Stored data
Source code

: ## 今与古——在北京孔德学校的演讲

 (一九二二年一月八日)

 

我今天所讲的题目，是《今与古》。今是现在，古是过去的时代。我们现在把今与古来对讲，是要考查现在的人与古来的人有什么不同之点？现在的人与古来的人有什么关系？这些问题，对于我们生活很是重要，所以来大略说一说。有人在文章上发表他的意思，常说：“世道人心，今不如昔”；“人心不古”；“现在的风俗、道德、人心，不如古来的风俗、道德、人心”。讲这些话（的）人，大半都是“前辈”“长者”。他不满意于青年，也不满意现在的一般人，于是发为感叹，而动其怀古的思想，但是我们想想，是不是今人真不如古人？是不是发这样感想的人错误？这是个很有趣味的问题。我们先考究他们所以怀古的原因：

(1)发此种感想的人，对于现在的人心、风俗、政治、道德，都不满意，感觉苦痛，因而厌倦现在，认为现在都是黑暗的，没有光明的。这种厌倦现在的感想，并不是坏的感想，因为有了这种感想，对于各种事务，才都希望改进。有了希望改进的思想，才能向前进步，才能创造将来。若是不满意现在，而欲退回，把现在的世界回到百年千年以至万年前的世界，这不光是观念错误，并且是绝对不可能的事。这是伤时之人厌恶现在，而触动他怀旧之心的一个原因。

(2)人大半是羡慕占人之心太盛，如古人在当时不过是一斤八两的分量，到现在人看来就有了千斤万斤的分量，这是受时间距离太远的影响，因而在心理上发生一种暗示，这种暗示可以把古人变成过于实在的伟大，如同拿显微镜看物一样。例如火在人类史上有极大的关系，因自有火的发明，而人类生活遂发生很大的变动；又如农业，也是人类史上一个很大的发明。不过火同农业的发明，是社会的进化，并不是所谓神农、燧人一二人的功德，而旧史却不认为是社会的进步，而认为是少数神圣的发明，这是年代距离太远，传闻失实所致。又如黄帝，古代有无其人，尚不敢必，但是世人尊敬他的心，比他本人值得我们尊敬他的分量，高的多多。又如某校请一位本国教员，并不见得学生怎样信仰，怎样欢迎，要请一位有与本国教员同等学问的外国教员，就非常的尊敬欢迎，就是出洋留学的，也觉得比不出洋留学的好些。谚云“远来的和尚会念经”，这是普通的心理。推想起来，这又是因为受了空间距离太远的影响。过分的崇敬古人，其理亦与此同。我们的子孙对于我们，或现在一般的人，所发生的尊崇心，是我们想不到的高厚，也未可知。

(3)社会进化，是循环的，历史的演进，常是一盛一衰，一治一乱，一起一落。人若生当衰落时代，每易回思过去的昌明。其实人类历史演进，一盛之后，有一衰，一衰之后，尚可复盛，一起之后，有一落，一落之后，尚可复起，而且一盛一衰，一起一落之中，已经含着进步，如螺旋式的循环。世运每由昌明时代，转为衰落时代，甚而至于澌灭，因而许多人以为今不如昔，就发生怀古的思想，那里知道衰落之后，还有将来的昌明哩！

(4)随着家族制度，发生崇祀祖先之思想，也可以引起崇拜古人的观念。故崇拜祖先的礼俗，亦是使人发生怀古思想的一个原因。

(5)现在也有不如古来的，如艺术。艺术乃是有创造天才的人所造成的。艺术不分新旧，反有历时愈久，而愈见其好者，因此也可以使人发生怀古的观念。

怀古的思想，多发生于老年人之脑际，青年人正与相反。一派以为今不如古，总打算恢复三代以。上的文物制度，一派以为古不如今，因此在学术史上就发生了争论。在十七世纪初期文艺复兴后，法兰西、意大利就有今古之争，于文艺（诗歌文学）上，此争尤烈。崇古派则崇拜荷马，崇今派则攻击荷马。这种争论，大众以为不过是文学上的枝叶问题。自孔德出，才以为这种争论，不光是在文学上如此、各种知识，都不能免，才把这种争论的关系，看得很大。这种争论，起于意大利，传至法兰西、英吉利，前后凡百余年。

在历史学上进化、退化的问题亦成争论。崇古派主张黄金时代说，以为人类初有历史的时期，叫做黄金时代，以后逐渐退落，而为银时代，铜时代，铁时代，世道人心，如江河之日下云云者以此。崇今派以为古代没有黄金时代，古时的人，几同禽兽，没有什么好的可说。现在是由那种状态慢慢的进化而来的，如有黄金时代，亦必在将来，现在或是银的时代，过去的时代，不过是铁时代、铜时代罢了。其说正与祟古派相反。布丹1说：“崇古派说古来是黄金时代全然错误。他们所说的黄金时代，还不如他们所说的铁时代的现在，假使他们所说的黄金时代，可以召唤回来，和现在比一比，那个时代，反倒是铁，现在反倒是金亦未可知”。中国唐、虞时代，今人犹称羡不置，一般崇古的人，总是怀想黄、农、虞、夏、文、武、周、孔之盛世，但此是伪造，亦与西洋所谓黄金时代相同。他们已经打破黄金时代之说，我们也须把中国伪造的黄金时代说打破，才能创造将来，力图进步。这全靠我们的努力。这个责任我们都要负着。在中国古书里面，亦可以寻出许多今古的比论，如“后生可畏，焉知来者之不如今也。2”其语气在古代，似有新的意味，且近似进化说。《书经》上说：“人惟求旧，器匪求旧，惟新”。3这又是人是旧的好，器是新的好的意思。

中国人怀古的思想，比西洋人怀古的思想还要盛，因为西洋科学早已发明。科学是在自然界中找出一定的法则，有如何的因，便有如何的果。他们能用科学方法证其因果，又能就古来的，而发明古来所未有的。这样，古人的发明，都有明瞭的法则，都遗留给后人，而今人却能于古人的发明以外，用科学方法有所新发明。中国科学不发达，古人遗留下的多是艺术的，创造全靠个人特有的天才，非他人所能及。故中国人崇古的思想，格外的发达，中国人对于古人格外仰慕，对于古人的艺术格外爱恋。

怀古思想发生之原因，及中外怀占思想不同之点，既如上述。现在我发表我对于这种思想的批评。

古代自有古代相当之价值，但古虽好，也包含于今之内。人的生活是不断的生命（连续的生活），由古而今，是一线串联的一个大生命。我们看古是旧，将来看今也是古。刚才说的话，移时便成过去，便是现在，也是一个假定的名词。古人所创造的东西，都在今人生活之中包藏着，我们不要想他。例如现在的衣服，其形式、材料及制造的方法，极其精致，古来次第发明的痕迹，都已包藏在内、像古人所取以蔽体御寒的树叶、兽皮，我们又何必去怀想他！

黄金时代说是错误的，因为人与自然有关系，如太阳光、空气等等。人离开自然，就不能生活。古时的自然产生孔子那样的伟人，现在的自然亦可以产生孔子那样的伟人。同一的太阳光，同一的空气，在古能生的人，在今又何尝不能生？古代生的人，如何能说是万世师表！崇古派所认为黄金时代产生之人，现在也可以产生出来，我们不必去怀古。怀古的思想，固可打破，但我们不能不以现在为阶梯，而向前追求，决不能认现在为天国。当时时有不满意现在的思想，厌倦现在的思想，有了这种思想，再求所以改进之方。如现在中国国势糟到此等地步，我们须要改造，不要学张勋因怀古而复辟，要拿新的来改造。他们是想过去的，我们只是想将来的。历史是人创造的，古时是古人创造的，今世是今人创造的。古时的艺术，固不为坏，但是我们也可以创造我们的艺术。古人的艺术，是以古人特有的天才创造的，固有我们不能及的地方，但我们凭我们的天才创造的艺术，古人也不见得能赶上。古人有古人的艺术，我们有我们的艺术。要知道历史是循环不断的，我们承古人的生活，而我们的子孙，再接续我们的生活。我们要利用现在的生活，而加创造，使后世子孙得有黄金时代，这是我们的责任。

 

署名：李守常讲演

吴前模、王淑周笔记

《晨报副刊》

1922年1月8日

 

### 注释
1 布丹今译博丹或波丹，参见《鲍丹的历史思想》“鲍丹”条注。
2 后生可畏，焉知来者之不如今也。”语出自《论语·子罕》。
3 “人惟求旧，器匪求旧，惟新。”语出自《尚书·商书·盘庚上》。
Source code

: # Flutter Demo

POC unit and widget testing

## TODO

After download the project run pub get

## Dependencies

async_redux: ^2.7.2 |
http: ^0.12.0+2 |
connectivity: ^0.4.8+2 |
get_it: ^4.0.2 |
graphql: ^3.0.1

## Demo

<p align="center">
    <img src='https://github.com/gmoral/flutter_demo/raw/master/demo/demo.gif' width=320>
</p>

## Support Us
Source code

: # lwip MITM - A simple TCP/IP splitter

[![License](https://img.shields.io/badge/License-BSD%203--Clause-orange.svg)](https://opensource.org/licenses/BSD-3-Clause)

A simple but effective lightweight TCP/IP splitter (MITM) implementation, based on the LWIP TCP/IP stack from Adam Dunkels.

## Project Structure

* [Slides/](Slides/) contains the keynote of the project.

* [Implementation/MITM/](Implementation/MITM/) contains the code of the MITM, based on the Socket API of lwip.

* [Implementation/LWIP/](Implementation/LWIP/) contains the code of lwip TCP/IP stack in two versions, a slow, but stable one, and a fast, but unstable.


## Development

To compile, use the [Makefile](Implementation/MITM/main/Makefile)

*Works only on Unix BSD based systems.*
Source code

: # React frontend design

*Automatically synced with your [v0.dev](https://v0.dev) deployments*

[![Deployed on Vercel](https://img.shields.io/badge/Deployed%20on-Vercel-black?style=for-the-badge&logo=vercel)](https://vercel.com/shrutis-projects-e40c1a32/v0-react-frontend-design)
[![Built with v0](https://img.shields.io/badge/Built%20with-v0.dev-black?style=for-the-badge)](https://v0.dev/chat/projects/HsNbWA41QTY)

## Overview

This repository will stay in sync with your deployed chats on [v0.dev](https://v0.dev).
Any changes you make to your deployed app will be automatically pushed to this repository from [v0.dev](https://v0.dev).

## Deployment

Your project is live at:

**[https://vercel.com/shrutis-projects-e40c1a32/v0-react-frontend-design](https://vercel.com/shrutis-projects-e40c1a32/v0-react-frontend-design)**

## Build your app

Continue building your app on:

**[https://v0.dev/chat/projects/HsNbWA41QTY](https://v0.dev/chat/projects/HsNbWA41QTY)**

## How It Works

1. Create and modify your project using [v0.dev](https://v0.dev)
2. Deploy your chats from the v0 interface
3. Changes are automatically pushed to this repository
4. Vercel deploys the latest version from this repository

### Aim of the task
If a line in the entries includes the word "才能创造将来", copy that line out.

### Exercise result
(1)发此种感想的人，对于现在的人心、风俗、政治、道德，都不满意，感觉苦痛，因而厌倦现在，认为现在都是黑暗的，没有光明的。这种厌倦现在的感想，并不是坏的感想，因为有了这种感想，对于各种事务，才都希望改进。有了希望改进的思想，才能向前进步，才能创造将来。若是不满意现在，而欲退回，把现在的世界回到百年千年以至万年前的世界，这不光是观念错误，并且是绝对不可能的事。这是伤时之人厌恶现在，而触动他怀旧之心的一个原因。
在历史学上进化、退化的问题亦成争论。崇古派主张黄金时代说，以为人类初有历史的时期，叫做黄金时代，以后逐渐退落，而为银时代，铜时代，铁时代，世道人心，如江河之日下云云者以此。崇今派以为古代没有黄金时代，古时的人，几同禽兽，没有什么好的可说。现在是由那种状态慢慢的进化而来的，如有黄金时代，亦必在将来，现在或是银的时代，过去的时代，不过是铁时代、铜时代罢了。其说正与祟古派相反。布丹1说：“崇古派说古来是黄金时代全然错误。他们所说的黄金时代，还不如他们所说的铁时代的现在，假使他们所说的黄金时代，可以召唤回来，和现在比一比，那个时代，反倒是铁，现在反倒是金亦未可知”。中国唐、虞时代，今人犹称羡不置，一般崇古的人，总是怀想黄、农、虞、夏、文、武、周、孔之盛世，但此是伪造，亦与西洋所谓黄金时代相同。他们已经打破黄金时代之说，我们也须把中国伪造的黄金时代说打破，才能创造将来，力图进步。这全靠我们的努力。这个责任我们都要负着。在中国古书里面，亦可以寻出许多今古的比论，如“后生可畏，焉知来者之不如今也。2”其语气在古代，似有新的意味，且近似进化说。《书经》上说：“人惟求旧，器匪求旧，惟新”。3这又是人是旧的好，器是新的好的意思。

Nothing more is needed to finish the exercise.